“Max Winslow and the House of Secrets” aims to leave lasting impact on NWA


FAYETTEVILLE, Ark. (KFTA) — While Max Winslow and the House of Secrets is bringing stars from the Golden State to the Natural State, the team is leaving behind more than a feature film.

The movie is about five Bentonville High students vying to win one prize:
a mansion owned Atticus Virtue, played by 2000’s teen heart throb Chad Michael Murray.

Producer Johnny Remo says while using Northwest Arkansas to create this vision, he realized he wanted to build much more than that.

“It’s very rewarding when you know you’ve taken something from a thought in your head, and now seeing it on screen and being able to share it with everybody,” Remo said.

From taking over a mansion in Fayetteville to stepping out on the red carpet, the Max Winslow and the House of Secrets team has taken Northwest Arkansas by storm.
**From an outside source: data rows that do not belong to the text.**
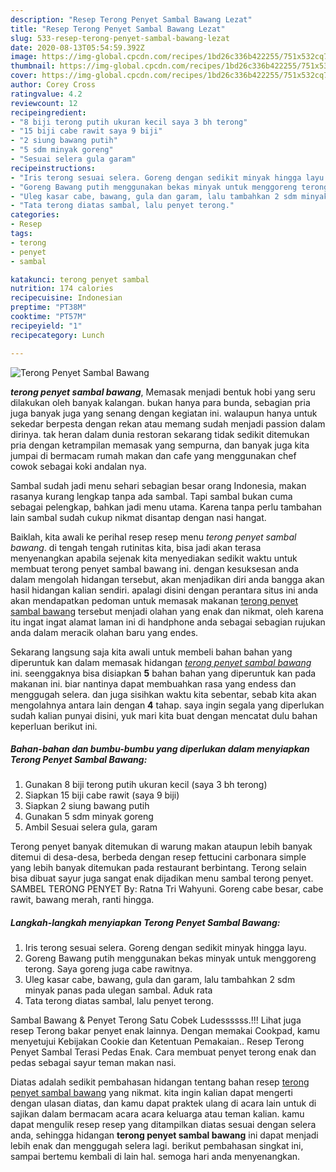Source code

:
 ```yaml
---
description: "Resep Terong Penyet Sambal Bawang Lezat"
title: "Resep Terong Penyet Sambal Bawang Lezat"
slug: 533-resep-terong-penyet-sambal-bawang-lezat
date: 2020-08-13T05:54:59.392Z
image: https://img-global.cpcdn.com/recipes/1bd26c336b422255/751x532cq70/terong-penyet-sambal-bawang-foto-resep-utama.jpg
thumbnail: https://img-global.cpcdn.com/recipes/1bd26c336b422255/751x532cq70/terong-penyet-sambal-bawang-foto-resep-utama.jpg
cover: https://img-global.cpcdn.com/recipes/1bd26c336b422255/751x532cq70/terong-penyet-sambal-bawang-foto-resep-utama.jpg
author: Corey Cross
ratingvalue: 4.2
reviewcount: 12
recipeingredient:
- "8 biji terong putih ukuran kecil saya 3 bh terong"
- "15 biji cabe rawit saya 9 biji"
- "2 siung bawang putih"
- "5 sdm minyak goreng"
- "Sesuai selera gula garam"
recipeinstructions:
- "Iris terong sesuai selera. Goreng dengan sedikit minyak hingga layu."
- "Goreng Bawang putih menggunakan bekas minyak untuk menggoreng terong. Saya goreng juga cabe rawitnya."
- "Uleg kasar cabe, bawang, gula dan garam, lalu tambahkan 2 sdm minyak panas pada ulegan sambal. Aduk rata"
- "Tata terong diatas sambal, lalu penyet terong."
categories:
- Resep
tags:
- terong
- penyet
- sambal

katakunci: terong penyet sambal 
nutrition: 174 calories
recipecuisine: Indonesian
preptime: "PT38M"
cooktime: "PT57M"
recipeyield: "1"
recipecategory: Lunch

---
```



![Terong Penyet Sambal Bawang](https://img-global.cpcdn.com/recipes/1bd26c336b422255/751x532cq70/terong-penyet-sambal-bawang-foto-resep-utama.jpg)

<b><i>terong penyet sambal bawang</i></b>, Memasak menjadi bentuk hobi yang seru dilakukan oleh banyak kalangan. bukan hanya para bunda, sebagian pria juga banyak juga yang senang dengan kegiatan ini. walaupun hanya untuk sekedar berpesta dengan rekan atau memang sudah menjadi passion dalam dirinya. tak heran dalam dunia restoran sekarang tidak sedikit ditemukan pria dengan ketrampilan memasak yang sempurna, dan banyak juga kita jumpai di bermacam rumah makan dan cafe yang menggunakan chef cowok sebagai koki andalan nya.

Sambal sudah jadi menu sehari sebagian besar orang Indonesia, makan rasanya kurang lengkap tanpa ada sambal. Tapi sambal bukan cuma sebagai pelengkap, bahkan jadi menu utama. Karena tanpa perlu tambahan lain sambal sudah cukup nikmat disantap dengan nasi hangat.

Baiklah, kita awali ke perihal resep resep menu <i>terong penyet sambal bawang</i>. di tengah tengah rutinitas kita, bisa jadi akan terasa menyenangkan apabila sejenak kita menyediakan sedikit waktu untuk membuat terong penyet sambal bawang ini. dengan kesuksesan anda dalam mengolah hidangan tersebut, akan menjadikan diri anda bangga akan hasil hidangan kalian sendiri. apalagi disini dengan perantara situs ini anda akan mendapatkan pedoman untuk memasak makanan <u>terong penyet sambal bawang</u> tersebut menjadi olahan yang enak dan nikmat, oleh karena itu ingat ingat alamat laman ini di handphone anda sebagai sebagian rujukan anda dalam meracik olahan baru yang endes.


Sekarang langsung saja kita awali untuk membeli bahan bahan yang diperuntuk kan dalam memasak hidangan <u><i>terong penyet sambal bawang</i></u> ini. seenggaknya bisa disiapkan <b>5</b> bahan bahan yang diperuntuk kan pada makanan ini. biar nantinya dapat membuahkan rasa yang endess dan menggugah selera. dan juga sisihkan waktu kita sebentar, sebab kita akan mengolahnya antara lain dengan <b>4</b> tahap. saya ingin segala yang diperlukan sudah kalian punyai disini, yuk mari kita buat dengan mencatat dulu bahan keperluan berikut ini.

<!--inarticleads1-->

##### Bahan-bahan dan bumbu-bumbu yang diperlukan dalam menyiapkan Terong Penyet Sambal Bawang:

1. Gunakan 8 biji terong putih ukuran kecil (saya 3 bh terong)
1. Siapkan 15 biji cabe rawit (saya 9 biji)
1. Siapkan 2 siung bawang putih
1. Gunakan 5 sdm minyak goreng
1. Ambil Sesuai selera gula, garam


Terong penyet banyak ditemukan di warung makan ataupun lebih banyak ditemui di desa-desa, berbeda dengan resep fettucini carbonara simple yang lebih banyak ditemukan pada restaurant berbintang. Terong selain bisa dibuat sayur juga sangat enak dijadikan menu sambal terong penyet. SAMBEL TERONG PENYET By: Ratna Tri Wahyuni. Goreng cabe besar, cabe rawit, bawang merah, ranti hingga. 

<!--inarticleads2-->

##### Langkah-langkah menyiapkan Terong Penyet Sambal Bawang:

1. Iris terong sesuai selera. Goreng dengan sedikit minyak hingga layu.
1. Goreng Bawang putih menggunakan bekas minyak untuk menggoreng terong. Saya goreng juga cabe rawitnya.
1. Uleg kasar cabe, bawang, gula dan garam, lalu tambahkan 2 sdm minyak panas pada ulegan sambal. Aduk rata
1. Tata terong diatas sambal, lalu penyet terong.


Sambal Bawang &amp; Penyet Terong Satu Cobek Ludessssss.!!! Lihat juga resep Terong bakar penyet enak lainnya. Dengan memakai Cookpad, kamu menyetujui Kebijakan Cookie dan Ketentuan Pemakaian.. Resep Terong Penyet Sambal Terasi Pedas Enak. Cara membuat penyet terong enak dan pedas sebagai sayur teman makan nasi. 

Diatas adalah sedikit pembahasan hidangan tentang bahan resep <u>terong penyet sambal bawang</u> yang nikmat. kita ingin kalian dapat mengerti dengan ulasan diatas, dan kamu dapat praktek ulang di acara lain untuk di sajikan dalam bermacam acara acara keluarga atau teman kalian. kamu dapat mengulik resep resep yang ditampilkan diatas sesuai dengan selera anda, sehingga hidangan <b>terong penyet sambal bawang</b> ini dapat menjadi lebih enak dan menggugah selera lagi. berikut pembahasan singkat ini, sampai bertemu kembali di lain hal. semoga hari anda menyenangkan.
“It’s exciting to see them come produce a movie and then come back again and want to produce another one here,” Bentonville Mayor Stephanie Orman said.

Remo tells us typically, Hollywood movies take about 2 years to make.

This one; done in about 4 months.

The City of Bentonville was featured heavily in the film, a spotlight Mayor Orman doesn’t mind.

“We want people coming to our city, we want them in our resturants and our businesses and so anytime we can have this kind of impact, especially with a movie that we hope gets picked up and distributed, it’s exciting,” she said.

Remo said he wants to leave a long lasting impact on the Natural State by investing back into it.

“We want to bring as much business as we can to Northwest Arkansas because of the people,” he said.

To do this, he’s creating an internship program with the University of Arkansas and John Brown University.

He wants to set college kids up for success in the film industry without having to cross state lines.

Remo said, “They find out when they’re in California how difficult it is and how competitive it is and they come back here and unfortunately they change their vocation.”

To him, Northwest Arkansas has too many good things to let talent slip through the cracks.

“They’re so talented,” he said. “We want to groom them and train the kids so they want to stay here. Hopefully, supply enough business to keep these kids here because that’s the future.”

While Saturday’s red carpet was a screening for select people, Remo said the film should be out by winter.

He confirms Skylight Cinema in Bentonvillle will be playing it, as it did for Remo’s movie FREDI last year.